While a few schools had made psychiatric help available to students before the Second World War, Farnsworth first made it an integral part of college health programs when he became director of health at Williams in 1945. He moved to the comparable post at M.I.T. the next year, and because of his patient work there, Teach students and faculty members have no compunctions about dropping in to consult psychiatrists.
Farnsworth created confidence in his mental health program almost completely by himself. A friendly rugged six footer with a trace of a West Virginia drawl, he has a background of knowledge and experience to accompany his personality, and a familiarity with books that allows him to indulge in quoting Dostoevsky, Ortega y Gasset, or Gordon Allport. He was termed a "brilliant" student at the Harvard. Medical School, from which he graduated in 1933, and his education continued in the Navy, on a South Pacific Hospital ship, and Bethesda during World War II where he learned the mental problems of young men under the worst forms of stress.

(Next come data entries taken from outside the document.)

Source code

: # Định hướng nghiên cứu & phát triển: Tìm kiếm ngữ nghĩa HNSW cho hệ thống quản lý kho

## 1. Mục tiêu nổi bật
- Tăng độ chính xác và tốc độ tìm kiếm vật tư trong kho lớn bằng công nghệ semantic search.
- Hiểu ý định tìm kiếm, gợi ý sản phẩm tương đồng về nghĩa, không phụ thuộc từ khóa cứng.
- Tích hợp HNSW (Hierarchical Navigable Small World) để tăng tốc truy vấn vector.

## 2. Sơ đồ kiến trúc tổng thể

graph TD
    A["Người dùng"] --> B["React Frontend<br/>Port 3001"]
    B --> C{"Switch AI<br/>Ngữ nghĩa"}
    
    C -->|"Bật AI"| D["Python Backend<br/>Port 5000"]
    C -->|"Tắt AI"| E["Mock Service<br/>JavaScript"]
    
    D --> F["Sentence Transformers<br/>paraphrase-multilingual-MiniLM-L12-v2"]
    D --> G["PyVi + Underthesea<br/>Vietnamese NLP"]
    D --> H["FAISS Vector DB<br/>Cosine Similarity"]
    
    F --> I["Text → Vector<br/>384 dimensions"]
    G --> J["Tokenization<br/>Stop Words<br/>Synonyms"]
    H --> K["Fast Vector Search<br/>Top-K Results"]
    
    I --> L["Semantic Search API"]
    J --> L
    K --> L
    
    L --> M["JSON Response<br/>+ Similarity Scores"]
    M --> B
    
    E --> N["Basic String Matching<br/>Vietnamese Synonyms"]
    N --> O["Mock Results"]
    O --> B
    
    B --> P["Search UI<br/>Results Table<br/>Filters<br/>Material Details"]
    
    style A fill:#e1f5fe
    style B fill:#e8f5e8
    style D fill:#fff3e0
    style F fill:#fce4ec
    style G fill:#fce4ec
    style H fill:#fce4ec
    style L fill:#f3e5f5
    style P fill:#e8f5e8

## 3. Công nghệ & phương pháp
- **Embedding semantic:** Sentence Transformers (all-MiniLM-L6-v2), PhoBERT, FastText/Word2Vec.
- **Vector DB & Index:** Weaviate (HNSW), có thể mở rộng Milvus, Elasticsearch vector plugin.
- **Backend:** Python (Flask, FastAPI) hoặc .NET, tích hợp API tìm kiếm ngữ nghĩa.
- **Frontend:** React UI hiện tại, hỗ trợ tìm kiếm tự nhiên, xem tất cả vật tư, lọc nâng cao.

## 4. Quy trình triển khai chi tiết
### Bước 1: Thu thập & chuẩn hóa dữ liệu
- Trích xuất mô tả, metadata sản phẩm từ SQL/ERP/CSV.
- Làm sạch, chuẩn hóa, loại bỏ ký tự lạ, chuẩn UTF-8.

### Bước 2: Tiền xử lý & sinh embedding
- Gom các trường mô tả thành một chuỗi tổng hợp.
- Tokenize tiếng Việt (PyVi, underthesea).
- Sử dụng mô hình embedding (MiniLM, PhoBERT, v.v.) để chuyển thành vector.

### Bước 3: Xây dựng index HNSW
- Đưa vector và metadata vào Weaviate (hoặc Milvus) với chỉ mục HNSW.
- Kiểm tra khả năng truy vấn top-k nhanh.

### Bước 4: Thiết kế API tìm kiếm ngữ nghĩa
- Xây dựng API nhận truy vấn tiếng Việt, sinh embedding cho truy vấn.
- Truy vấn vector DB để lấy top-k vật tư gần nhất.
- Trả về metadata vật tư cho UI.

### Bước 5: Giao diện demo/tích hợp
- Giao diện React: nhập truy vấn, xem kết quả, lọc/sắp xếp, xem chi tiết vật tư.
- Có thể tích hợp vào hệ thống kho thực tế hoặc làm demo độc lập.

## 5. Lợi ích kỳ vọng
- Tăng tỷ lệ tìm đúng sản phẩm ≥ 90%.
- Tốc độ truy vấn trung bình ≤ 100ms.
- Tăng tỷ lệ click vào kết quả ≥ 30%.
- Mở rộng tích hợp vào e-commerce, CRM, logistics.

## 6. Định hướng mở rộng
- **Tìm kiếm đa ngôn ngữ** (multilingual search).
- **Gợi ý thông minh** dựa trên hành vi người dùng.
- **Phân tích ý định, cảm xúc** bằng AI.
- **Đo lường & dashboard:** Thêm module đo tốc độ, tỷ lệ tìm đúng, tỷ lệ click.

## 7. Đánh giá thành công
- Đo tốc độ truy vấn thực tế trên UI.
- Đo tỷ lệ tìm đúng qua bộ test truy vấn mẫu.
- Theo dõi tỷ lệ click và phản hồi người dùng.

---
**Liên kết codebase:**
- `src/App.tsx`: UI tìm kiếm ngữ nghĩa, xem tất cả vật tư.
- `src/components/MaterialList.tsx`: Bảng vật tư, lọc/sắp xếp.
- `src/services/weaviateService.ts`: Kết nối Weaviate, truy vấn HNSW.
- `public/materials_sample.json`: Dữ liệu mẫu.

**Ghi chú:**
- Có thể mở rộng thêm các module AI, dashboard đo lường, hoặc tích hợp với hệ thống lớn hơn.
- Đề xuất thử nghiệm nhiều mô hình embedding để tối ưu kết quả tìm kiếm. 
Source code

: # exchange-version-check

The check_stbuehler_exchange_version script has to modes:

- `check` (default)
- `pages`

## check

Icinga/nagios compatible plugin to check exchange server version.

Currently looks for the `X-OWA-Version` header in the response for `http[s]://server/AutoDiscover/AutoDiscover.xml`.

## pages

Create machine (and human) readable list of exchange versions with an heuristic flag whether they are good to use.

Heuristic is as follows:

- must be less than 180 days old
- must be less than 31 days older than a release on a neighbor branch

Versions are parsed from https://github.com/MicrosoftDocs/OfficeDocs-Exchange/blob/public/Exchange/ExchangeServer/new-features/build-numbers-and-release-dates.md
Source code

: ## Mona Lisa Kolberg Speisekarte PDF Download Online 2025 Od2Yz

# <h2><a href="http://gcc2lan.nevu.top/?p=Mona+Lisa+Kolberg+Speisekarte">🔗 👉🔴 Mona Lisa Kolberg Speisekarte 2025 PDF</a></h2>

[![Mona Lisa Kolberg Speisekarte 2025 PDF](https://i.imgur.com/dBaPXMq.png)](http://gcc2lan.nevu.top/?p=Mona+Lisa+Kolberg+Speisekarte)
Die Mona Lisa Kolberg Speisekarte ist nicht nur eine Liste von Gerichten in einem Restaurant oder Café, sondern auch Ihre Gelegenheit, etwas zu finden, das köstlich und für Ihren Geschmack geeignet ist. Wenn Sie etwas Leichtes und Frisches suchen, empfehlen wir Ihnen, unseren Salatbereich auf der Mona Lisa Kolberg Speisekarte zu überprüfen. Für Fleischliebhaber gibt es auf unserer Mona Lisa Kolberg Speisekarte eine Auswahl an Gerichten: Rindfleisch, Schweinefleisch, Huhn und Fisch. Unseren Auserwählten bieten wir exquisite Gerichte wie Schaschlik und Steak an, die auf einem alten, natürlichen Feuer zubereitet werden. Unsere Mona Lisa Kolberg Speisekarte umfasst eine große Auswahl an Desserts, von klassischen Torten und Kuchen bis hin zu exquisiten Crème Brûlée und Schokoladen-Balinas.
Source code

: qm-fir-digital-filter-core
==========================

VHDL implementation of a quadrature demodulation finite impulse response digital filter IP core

But Farnsworth's first problem was explaining to the faculty the valve of psychiatry for both teacher and student. "There's not a student who gets in here who couldn't finish and get a degree, but some get involved and confused," he told them. "What we in the colleges need is a new idea of what our role toward students should be. Instead of trying to keep them out of trouble by protecting them, we need more emphasis on developing built-in controls."
After winning academic approval, he had to extend the atmosphere of confidence to the students. Here he was quick to realize the complications of psychiatry. "When a dean or teacher refers a student to a psychiatrist, he is quite naturally desirous of having some kind of follow-up report." But Farnsworth's gift of explanation has won him the trust of faculties, and his personal secrecy has secured the faith of students. Psychiatric records, for example, are not put on general medical reports. But students who want to talk something over with a psychiatrist wait for him in the same room as their ailing classmates with colds or bum legs. Psychiatry is thus kept discreetly separate, but nevertheless integrated with the regular medical program.
Farnsworth has not only introduced mental health to college hygiene however; he has expanded the hygiene department itself. At Tech he established occupational hygiene, concerned with inspecting and creating radioactive, toxic, and other "environmental" conditions of laboratories. He also instituted a system of insurance which extends protection beyond the hours when school is actually in session and the student is there. His reasons for such programs is simple: "What's the good of pouring the best education into somebody who is sick?"